Mémo sur Karamoko Alfa Mo Labé, fondateur du royaume de Labé

Au-delà des rois mandingues comme Sundiata Kéita et Soumangourou Kanté, l’histoire de la Guinée est surtout connue pour la bravoure de ses héros de la résistance à la pénétration coloniale : Almamy Samory Touré, Alpha Yaya Diallo Roi de Labé, l’Almamy Bocar Biro, Alo Tène, Dinah Salifou, Zébela Togba… Aux côtés de ceux-ci ou avant eux, d’augustes figures, du reste moins connus, mais non moins méritants, ont également marqué l’histoire de la Guinée durant la période précoloniale.

Les Almamys et les Princes du Fuuta dont le plus illustre est Alfa Mamadou Cellou dit Karamoko Alfa mo Labé, le Saint, le Guerrier et le Bâtisseur est de ceux-là. La particularité de ce personnage né vers 1690 à Dioba dans la sous-préfecture actuelle de Popodara, préfecture de Labé, réside dans l’exceptionnelle dimension de son œuvre, l’envergure des résultats obtenus dans un contexte historique et social difficile et complexe, où toute initiative de ce genre relève de l’opiniâtreté, de la témérité, et du sacrifice de soi.

Acquérir l’instruction, organiser la société, diffuser la culture et le savoir, diriger le djihad, instaurer et faire respecter les prescriptions de l’islam, telle est la ligne de conduite que s’est assigné dès son jeune âge, Alfa Mamadou Cellou. En tant que membre éminent parmi les fondateurs du Fuuta théocratique, il contribua largement à semer les futurs germes de la conscience collective fouta-dyalonkée.
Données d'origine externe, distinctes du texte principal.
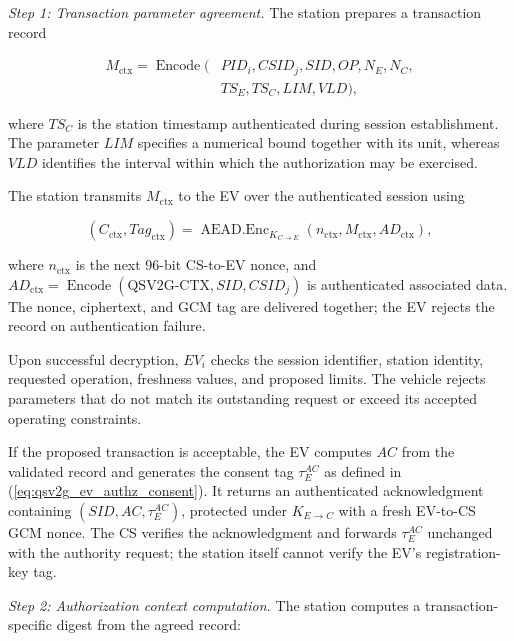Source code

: \documentclass[twocolumn,10pt,journal]{IEEEtran}
\begin{document}
\textit{Step 1: Transaction parameter agreement.}
The station prepares a transaction record

\begin{equation}
\begin{aligned}
M_{\mathrm{ctx}}=\operatorname{Encode}\big(
&PID_i,CSID_j,SID,OP,N_E,N_C,\\
&TS_E,TS_C,LIM,VLD
\big),
\end{aligned}
\label{eq:qsv2g_context_record}
\end{equation}

where $TS_C$ is the station timestamp authenticated
during session establishment. The parameter $LIM$
specifies a numerical bound together with its unit,
whereas $VLD$ identifies the interval within which
the authorization may be exercised.

The station transmits $M_{\mathrm{ctx}}$ to the EV
over the authenticated session using

\begin{equation}
(C_{\mathrm{ctx}},Tag_{\mathrm{ctx}})
=
\operatorname{AEAD.Enc}_{K_{C\to E}}
(n_{\mathrm{ctx}},M_{\mathrm{ctx}},AD_{\mathrm{ctx}}),
\label{eq:qsv2g_context_offer}
\end{equation}

where $n_{\mathrm{ctx}}$ is the next 96-bit CS-to-EV nonce,
and $AD_{\mathrm{ctx}}=\operatorname{Encode}(
\mathrm{QSV2G\mbox{-}CTX},SID,CSID_j)$ is authenticated
associated data. The nonce, ciphertext, and GCM tag are delivered
together; the EV rejects the record on authentication failure.

Upon successful decryption, $EV_i$ checks the
session identifier, station identity, requested
operation, freshness values, and proposed limits.
The vehicle rejects parameters that do not match
its outstanding request or exceed its accepted
operating constraints.

If the proposed transaction is acceptable,
the EV computes $AC$ from the validated record
and generates the consent tag $\tau_E^{AC}$
as defined in (\ref{eq:qsv2g_ev_authz_consent}).
It returns an authenticated acknowledgment
containing $(SID,AC,\tau_E^{AC})$, protected under
$K_{E\to C}$ with a fresh EV-to-CS GCM nonce.
The CS verifies the acknowledgment and forwards
$\tau_E^{AC}$ unchanged with the authority request;
the station itself cannot verify the EV's registration-key tag.

\textit{Step 2: Authorization context computation.}
The station computes a transaction-specific digest
from the agreed record:
\end{document}
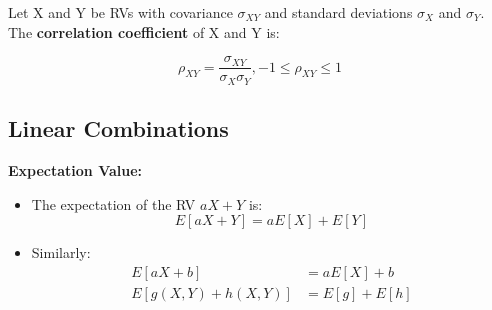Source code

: \documentclass[10pt, letterpaper, twoside]{article}
\begin{document}
\begin{multicols}{2}
Let X and Y be RVs with covariance $\sigma_{XY}$ and standard deviations $\sigma_X$ and $\sigma_Y$. The \textbf{correlation coefficient} of X and Y is:

\begin{equation*}
    \rho_{XY} = \frac{\sigma_{XY}}{\sigma_X\sigma_Y}, -1\leq\rho_{XY} \leq 1
\end{equation*}

\subsection{Linear Combinations}
\textbf{Expectation Value:}
\begin{itemize}
    \item The expectation of the RV $aX+Y$ is:
    \begin{equation*}
       E[aX + Y] = aE[X] + E[Y]
    \end{equation*}
    \item Similarly:
    \begin{align*}
        E[aX + b] &= aE[X] + b\\
        E[g(X,Y) + h(X,Y)] &= E[g] + E[h]
    \end{align*}
\end{itemize}


\end{multicols}
\end{document}
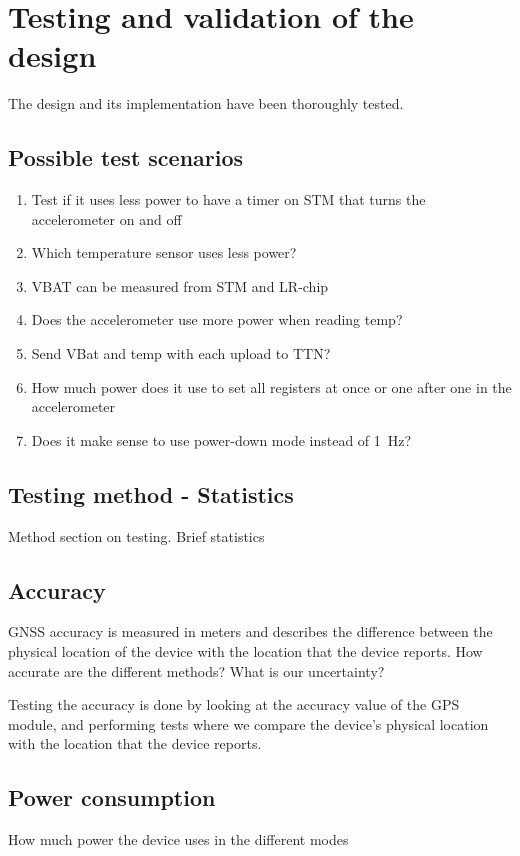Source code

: \section{Testing and validation of the design } \label{sec:testing}

The design and its implementation have been thoroughly tested.

\subsection{Possible test scenarios}
\begin{enumerate}
    \item Test if it uses less power to have a timer on STM that turns the accelerometer on and off
    \item Which temperature sensor uses less power?
    \item VBAT can be measured from STM and LR-chip
    \item Does the accelerometer use more power when reading temp?
    \item Send VBat and temp with each upload to TTN?
    \item How much power does it use to set all registers at once or one after one in the accelerometer
    \item Does it make sense to use power-down mode instead of \SI{1}{\hertz}?
\end{enumerate}

\subsection{Testing method - Statistics}
Method section on testing. Brief statistics

\subsection{Accuracy}
\ac{GNSS} accuracy is measured in meters and describes the difference between the physical location of the device with the location that the device reports.
How accurate are the different methods? What is our uncertainty?

Testing the accuracy is done by looking at the accuracy value of the GPS module, and performing tests where we compare the device's physical location with the location that the device reports.

\subsection{Power consumption}
How much power the device uses in the different modes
La culture de l’esprit participatif et d’ouverture, soutenue par l’implication de toutes les composantes sociales dans la mise en œuvre de ses projets, sa hauteur de vue et son niveau d’instruction lui vaudront la confiance, le respect et la gloire.

Toutefois, parler ou décrire les hauts faits de ce personnage, sans les restituer dans leur contexte pour une meilleure compréhension des réalités géographiques, économiques et socio-culturelles du terroir à l’époque, reviendrait à passer à côté de la trame historique authentique. Par ailleurs, il importe de souligner que l’histoire du Labé a été, d’une façon générale, peu étudiée jusqu’à présent.

Après une vingtaine d’années passées dans les contrées voisines comme le Bhoundou, le Fouta Toro, le Guidimaka et le Macina pour parfaire sa formation coranique, il retourna dans sa terre natale avec comme objectif premier, la soumission et la conversion de gré ou de force des populations allogènes. Après de rudes et âpres batailles, il parvint à créer le Diwal ou province de Labé. Ce Diwal de Labé s’étendra en direction de l’Est, du Nord et de l’Ouest. La pacification progressive de la contrée aboutit à la formation du plus grand Diwal du Fouta Djallon. Il s’étendait jusqu’à Gadha Woundou (frontière avec la République du Mali à l’Est ; à Koumbia (frontière avec la Guinée Bissau à l’Ouest), Niokolo Koba (frontière avec le Sénégal au Nord). Vers 1770, le Diwal comprenait en tout 12 provinces : Labé, Koubia, Sigon, Yembéring, Tamgué, Singuetti, Binâni, Kinsi, Bowè-Guèmè, N’Dama, Badiar et Koumbia. Aujourd’hui, ce Diwal recouvrirait les préfectures de Labé, Tougué, Koubia, Lélouma, Mali, Gaoual, Koundara l’ouest de la préfecture de Télémélé et la partie orientale de la préfecture de Boké.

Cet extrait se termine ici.